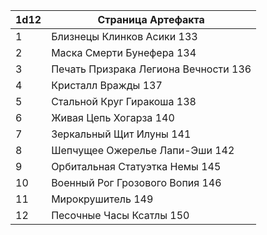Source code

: 
| 1d12 | Страница Артефакта                   |
| ---- | ------------------------------------ |
| 1    | Близнецы Клинков Асики 133           |
| 2    | Маска Смерти Бунефера 134            |
| 3    | Печать Призрака Легиона Вечности 136 |
| 4    | Кристалл Вражды 137                  |
| 5    | Стальной Круг Гиракоша 138           |
| 6    | Живая Цепь Хогарза 140               |
| 7    | Зеркальный Щит Илуны 141             |
| 8    | Шепчущее Ожерелье Лапи-Эши 142       |
| 9    | Орбитальная Статуэтка Немы 145       |
| 10   | Военный Рог Грозового Вопия 146      |
| 11   | Мирокрушитель 149                    |
| 12   | Песочные Часы Ксатлы 150             |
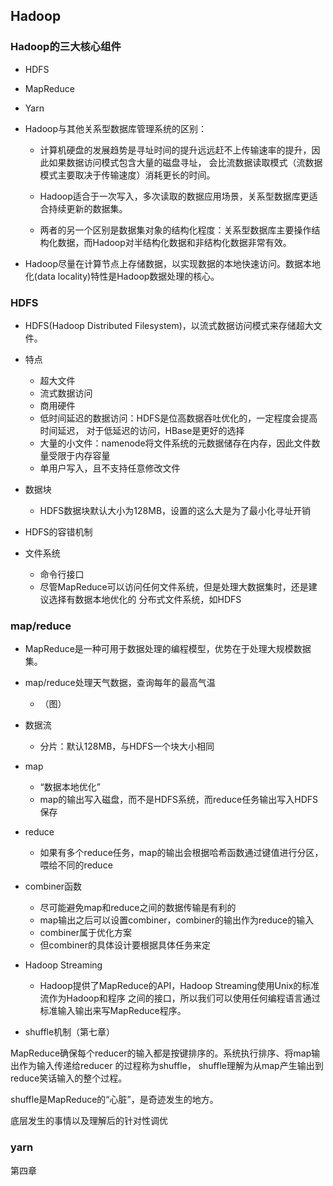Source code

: ## Hadoop

### Hadoop的三大核心组件

- HDFS
- MapReduce
- Yarn

- Hadoop与其他关系型数据库管理系统的区别：

  - 计算机硬盘的发展趋势是寻址时间的提升远远赶不上传输速率的提升，因此如果数据访问模式包含大量的磁盘寻址，
  会比流数据读取模式（流数据模式主要取决于传输速度）消耗更长的时间。
  - Hadoop适合于一次写入，多次读取的数据应用场景，关系型数据库更适合持续更新的数据集。

  - 两者的另一个区别是数据集对象的结构化程度：关系型数据库主要操作结构化数据，而Hadoop对半结构化数据和非结构化数据非常有效。

- Hadoop尽量在计算节点上存储数据，以实现数据的本地快速访问。数据本地化(data locality)特性是Hadoop数据处理的核心。

### HDFS

- HDFS(Hadoop Distributed Filesystem)，以流式数据访问模式来存储超大文件。

- 特点

  - 超大文件
  - 流式数据访问
  - 商用硬件
  - 低时间延迟的数据访问：HDFS是位高数据吞吐优化的，一定程度会提高时间延迟，
  对于低延迟的访问，HBase是更好的选择
  - 大量的小文件：namenode将文件系统的元数据储存在内存，因此文件数量受限于内存容量
  - 单用户写入，且不支持任意修改文件

- 数据块

  - HDFS数据块默认大小为128MB，设置的这么大是为了最小化寻址开销

- HDFS的容错机制

- 文件系统

  - 命令行接口
  - 尽管MapReduce可以访问任何文件系统，但是处理大数据集时，还是建议选择有数据本地优化的
  分布式文件系统，如HDFS

### map/reduce

- MapReduce是一种可用于数据处理的编程模型，优势在于处理大规模数据集。

- map/reduce处理天气数据，查询每年的最高气温

  - （图）

- 数据流

  - 分片：默认128MB，与HDFS一个块大小相同

- map

  - “数据本地优化”
  - map的输出写入磁盘，而不是HDFS系统，而reduce任务输出写入HDFS保存

- reduce

  - 如果有多个reduce任务，map的输出会根据哈希函数通过键值进行分区，喂给不同的reduce

- combiner函数

  - 尽可能避免map和reduce之间的数据传输是有利的
  - map输出之后可以设置combiner，combiner的输出作为reduce的输入
  - combiner属于优化方案
  - 但combiner的具体设计要根据具体任务来定

- Hadoop Streaming
  
  - Hadoop提供了MapReduce的API，Hadoop Streaming使用Unix的标准流作为Hadoop和程序
  之间的接口，所以我们可以使用任何编程语言通过标准输入输出来写MapReduce程序。

- shuffle机制（第七章）

MapReduce确保每个reducer的输入都是按键排序的。系统执行排序、将map输出作为输入传递给reducer
的过程称为shuffle，
shuffle理解为从map产生输出到reduce笑话输入的整个过程。

shuffle是MapReduce的“心脏”，是奇迹发生的地方。

底层发生的事情以及理解后的针对性调优

### yarn

第四章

**WORK INSTRUCTIONS**
Each record above has to be written out again in full, but its pictures must not be.

**SOLVED EXERCISE**
Source code

: 
| 1d12 | Страница Артефакта                   |
| ---- | ------------------------------------ |
| 1    | Близнецы Клинков Асики 133           |
| 2    | Маска Смерти Бунефера 134            |
| 3    | Печать Призрака Легиона Вечности 136 |
| 4    | Кристалл Вражды 137                  |
| 5    | Стальной Круг Гиракоша 138           |
| 6    | Живая Цепь Хогарза 140               |
| 7    | Зеркальный Щит Илуны 141             |
| 8    | Шепчущее Ожерелье Лапи-Эши 142       |
| 9    | Орбитальная Статуэтка Немы 145       |
| 10   | Военный Рог Грозового Вопия 146      |
| 11   | Мирокрушитель 149                    |
| 12   | Песочные Часы Ксатлы 150             |
Source code

: ## Hadoop

### Hadoop的三大核心组件

- HDFS
- MapReduce
- Yarn

- Hadoop与其他关系型数据库管理系统的区别：

  - 计算机硬盘的发展趋势是寻址时间的提升远远赶不上传输速率的提升，因此如果数据访问模式包含大量的磁盘寻址，
  会比流数据读取模式（流数据模式主要取决于传输速度）消耗更长的时间。
  - Hadoop适合于一次写入，多次读取的数据应用场景，关系型数据库更适合持续更新的数据集。

  - 两者的另一个区别是数据集对象的结构化程度：关系型数据库主要操作结构化数据，而Hadoop对半结构化数据和非结构化数据非常有效。

- Hadoop尽量在计算节点上存储数据，以实现数据的本地快速访问。数据本地化(data locality)特性是Hadoop数据处理的核心。

### HDFS

- HDFS(Hadoop Distributed Filesystem)，以流式数据访问模式来存储超大文件。

- 特点

  - 超大文件
  - 流式数据访问
  - 商用硬件
  - 低时间延迟的数据访问：HDFS是位高数据吞吐优化的，一定程度会提高时间延迟，
  对于低延迟的访问，HBase是更好的选择
  - 大量的小文件：namenode将文件系统的元数据储存在内存，因此文件数量受限于内存容量
  - 单用户写入，且不支持任意修改文件

- 数据块

  - HDFS数据块默认大小为128MB，设置的这么大是为了最小化寻址开销

- HDFS的容错机制

- 文件系统

  - 命令行接口
  - 尽管MapReduce可以访问任何文件系统，但是处理大数据集时，还是建议选择有数据本地优化的
  分布式文件系统，如HDFS

### map/reduce

- MapReduce是一种可用于数据处理的编程模型，优势在于处理大规模数据集。

- map/reduce处理天气数据，查询每年的最高气温

  - （图）

- 数据流

  - 分片：默认128MB，与HDFS一个块大小相同

- map

  - “数据本地优化”
  - map的输出写入磁盘，而不是HDFS系统，而reduce任务输出写入HDFS保存

- reduce

  - 如果有多个reduce任务，map的输出会根据哈希函数通过键值进行分区，喂给不同的reduce

- combiner函数

  - 尽可能避免map和reduce之间的数据传输是有利的
  - map输出之后可以设置combiner，combiner的输出作为reduce的输入
  - combiner属于优化方案
  - 但combiner的具体设计要根据具体任务来定

- Hadoop Streaming
  
  - Hadoop提供了MapReduce的API，Hadoop Streaming使用Unix的标准流作为Hadoop和程序
  之间的接口，所以我们可以使用任何编程语言通过标准输入输出来写MapReduce程序。

- shuffle机制（第七章）

MapReduce确保每个reducer的输入都是按键排序的。系统执行排序、将map输出作为输入传递给reducer
的过程称为shuffle，
shuffle理解为从map产生输出到reduce笑话输入的整个过程。

shuffle是MapReduce的“心脏”，是奇迹发生的地方。

底层发生的事情以及理解后的针对性调优

### yarn

第四章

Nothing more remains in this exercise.